--- Supplied material Enclosed Below ---
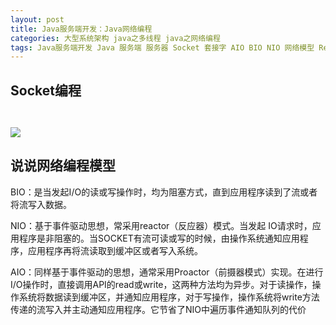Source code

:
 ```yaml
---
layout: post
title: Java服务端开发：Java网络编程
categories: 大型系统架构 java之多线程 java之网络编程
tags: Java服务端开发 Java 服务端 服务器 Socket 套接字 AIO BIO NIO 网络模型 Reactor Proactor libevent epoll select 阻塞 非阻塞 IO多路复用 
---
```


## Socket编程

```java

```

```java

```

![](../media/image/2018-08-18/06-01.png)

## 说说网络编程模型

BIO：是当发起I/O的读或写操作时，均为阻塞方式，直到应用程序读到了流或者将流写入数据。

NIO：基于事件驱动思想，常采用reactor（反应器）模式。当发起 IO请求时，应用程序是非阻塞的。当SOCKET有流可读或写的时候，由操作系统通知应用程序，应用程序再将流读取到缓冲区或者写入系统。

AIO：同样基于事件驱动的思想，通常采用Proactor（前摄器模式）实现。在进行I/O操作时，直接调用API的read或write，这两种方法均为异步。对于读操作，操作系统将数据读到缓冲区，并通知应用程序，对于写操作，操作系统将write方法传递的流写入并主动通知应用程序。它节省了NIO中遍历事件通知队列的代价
--- End of Enclosed Supplied material ---
--- Supplied material Enclosed Below ---
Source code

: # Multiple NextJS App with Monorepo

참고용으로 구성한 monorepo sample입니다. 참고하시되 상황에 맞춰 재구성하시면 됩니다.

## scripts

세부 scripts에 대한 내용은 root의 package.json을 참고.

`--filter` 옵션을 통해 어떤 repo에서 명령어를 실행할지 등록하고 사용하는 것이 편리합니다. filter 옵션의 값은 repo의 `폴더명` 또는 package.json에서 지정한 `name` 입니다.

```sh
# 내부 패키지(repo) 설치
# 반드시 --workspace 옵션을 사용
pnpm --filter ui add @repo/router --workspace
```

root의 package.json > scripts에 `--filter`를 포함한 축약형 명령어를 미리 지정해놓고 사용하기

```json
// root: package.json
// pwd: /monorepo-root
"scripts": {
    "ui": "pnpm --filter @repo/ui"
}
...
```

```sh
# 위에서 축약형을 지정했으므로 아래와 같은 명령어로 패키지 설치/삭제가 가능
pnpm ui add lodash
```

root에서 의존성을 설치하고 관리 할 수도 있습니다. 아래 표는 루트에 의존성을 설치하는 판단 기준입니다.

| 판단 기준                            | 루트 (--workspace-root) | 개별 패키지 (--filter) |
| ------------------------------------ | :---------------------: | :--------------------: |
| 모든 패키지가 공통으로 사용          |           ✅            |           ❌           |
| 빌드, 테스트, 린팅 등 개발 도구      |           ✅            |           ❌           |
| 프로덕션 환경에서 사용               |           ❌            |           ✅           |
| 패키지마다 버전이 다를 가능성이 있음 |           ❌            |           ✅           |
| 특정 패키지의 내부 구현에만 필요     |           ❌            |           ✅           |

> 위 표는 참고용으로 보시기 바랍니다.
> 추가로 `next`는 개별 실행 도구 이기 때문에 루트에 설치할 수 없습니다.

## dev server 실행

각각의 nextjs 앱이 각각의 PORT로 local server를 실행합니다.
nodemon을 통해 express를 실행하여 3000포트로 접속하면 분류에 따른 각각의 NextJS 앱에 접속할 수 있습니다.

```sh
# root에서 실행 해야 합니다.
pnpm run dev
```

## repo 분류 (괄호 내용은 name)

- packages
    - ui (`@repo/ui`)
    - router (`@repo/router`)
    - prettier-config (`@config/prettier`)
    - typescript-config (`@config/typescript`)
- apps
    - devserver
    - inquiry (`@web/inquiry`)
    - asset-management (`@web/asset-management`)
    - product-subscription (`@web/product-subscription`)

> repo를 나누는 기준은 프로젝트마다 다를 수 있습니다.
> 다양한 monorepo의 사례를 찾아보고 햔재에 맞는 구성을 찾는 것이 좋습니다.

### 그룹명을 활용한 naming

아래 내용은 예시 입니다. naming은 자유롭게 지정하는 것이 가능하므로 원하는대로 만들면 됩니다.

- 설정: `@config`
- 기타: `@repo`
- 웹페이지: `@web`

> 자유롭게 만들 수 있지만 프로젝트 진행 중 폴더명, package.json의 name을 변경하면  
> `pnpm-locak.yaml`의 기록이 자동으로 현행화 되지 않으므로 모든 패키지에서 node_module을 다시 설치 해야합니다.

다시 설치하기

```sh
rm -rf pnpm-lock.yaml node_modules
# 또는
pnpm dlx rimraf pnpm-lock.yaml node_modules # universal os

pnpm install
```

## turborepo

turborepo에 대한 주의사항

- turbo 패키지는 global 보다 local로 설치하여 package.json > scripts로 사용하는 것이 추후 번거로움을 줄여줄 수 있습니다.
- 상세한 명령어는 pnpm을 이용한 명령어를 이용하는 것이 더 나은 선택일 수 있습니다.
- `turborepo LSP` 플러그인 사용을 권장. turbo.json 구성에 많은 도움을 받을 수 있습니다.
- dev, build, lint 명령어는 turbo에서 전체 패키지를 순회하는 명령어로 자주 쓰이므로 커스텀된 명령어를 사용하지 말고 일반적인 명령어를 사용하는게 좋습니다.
--- End of Enclosed Supplied material ---
--- Supplied material Enclosed Below ---
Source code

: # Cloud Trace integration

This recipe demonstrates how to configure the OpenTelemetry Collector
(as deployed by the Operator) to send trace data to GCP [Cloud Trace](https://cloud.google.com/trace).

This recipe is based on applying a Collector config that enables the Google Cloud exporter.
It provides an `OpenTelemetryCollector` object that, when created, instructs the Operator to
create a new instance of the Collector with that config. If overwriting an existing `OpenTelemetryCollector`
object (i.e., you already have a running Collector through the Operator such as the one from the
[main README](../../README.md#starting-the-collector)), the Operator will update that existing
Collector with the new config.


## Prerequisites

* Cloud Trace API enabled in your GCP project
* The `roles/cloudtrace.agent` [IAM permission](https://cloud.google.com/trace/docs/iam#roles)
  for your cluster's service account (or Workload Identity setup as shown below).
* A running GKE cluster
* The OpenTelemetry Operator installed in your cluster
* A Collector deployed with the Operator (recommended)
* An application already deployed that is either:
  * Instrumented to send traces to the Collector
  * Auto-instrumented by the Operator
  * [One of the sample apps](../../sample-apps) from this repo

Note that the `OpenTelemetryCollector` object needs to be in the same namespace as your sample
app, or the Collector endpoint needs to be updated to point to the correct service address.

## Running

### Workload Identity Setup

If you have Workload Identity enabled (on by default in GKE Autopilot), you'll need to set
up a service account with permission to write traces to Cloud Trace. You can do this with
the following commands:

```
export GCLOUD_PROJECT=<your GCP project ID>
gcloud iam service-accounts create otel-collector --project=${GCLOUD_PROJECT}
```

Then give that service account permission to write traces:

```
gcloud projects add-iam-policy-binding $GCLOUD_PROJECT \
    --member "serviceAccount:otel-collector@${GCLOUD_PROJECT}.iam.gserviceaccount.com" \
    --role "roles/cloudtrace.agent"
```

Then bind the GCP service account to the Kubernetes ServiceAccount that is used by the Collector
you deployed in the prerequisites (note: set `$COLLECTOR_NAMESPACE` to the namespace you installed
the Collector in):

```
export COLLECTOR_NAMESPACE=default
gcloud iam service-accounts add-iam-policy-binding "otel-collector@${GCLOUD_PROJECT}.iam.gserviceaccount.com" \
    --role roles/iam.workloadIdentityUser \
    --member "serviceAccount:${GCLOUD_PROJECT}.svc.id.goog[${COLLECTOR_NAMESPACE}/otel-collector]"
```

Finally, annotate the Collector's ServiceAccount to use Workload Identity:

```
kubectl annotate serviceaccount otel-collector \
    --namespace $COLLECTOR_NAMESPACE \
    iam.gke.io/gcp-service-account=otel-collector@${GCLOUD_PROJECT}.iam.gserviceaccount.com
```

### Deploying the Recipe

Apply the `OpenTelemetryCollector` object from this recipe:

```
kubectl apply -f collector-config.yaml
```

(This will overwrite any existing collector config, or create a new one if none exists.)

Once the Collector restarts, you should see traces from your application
--- End of Enclosed Supplied material ---
Exercise objective: Beginning at the line above that contains "도움을 받을 수 있습니다.", return each line exactly through the line that contains "- dev, build, lint", and no others.

Exercise output:
- `turborepo LSP` 플러그인 사용을 권장. turbo.json 구성에 많은 도움을 받을 수 있습니다.
- dev, build, lint 명령어는 turbo에서 전체 패키지를 순회하는 명령어로 자주 쓰이므로 커스텀된 명령어를 사용하지 말고 일반적인 명령어를 사용하는게 좋습니다.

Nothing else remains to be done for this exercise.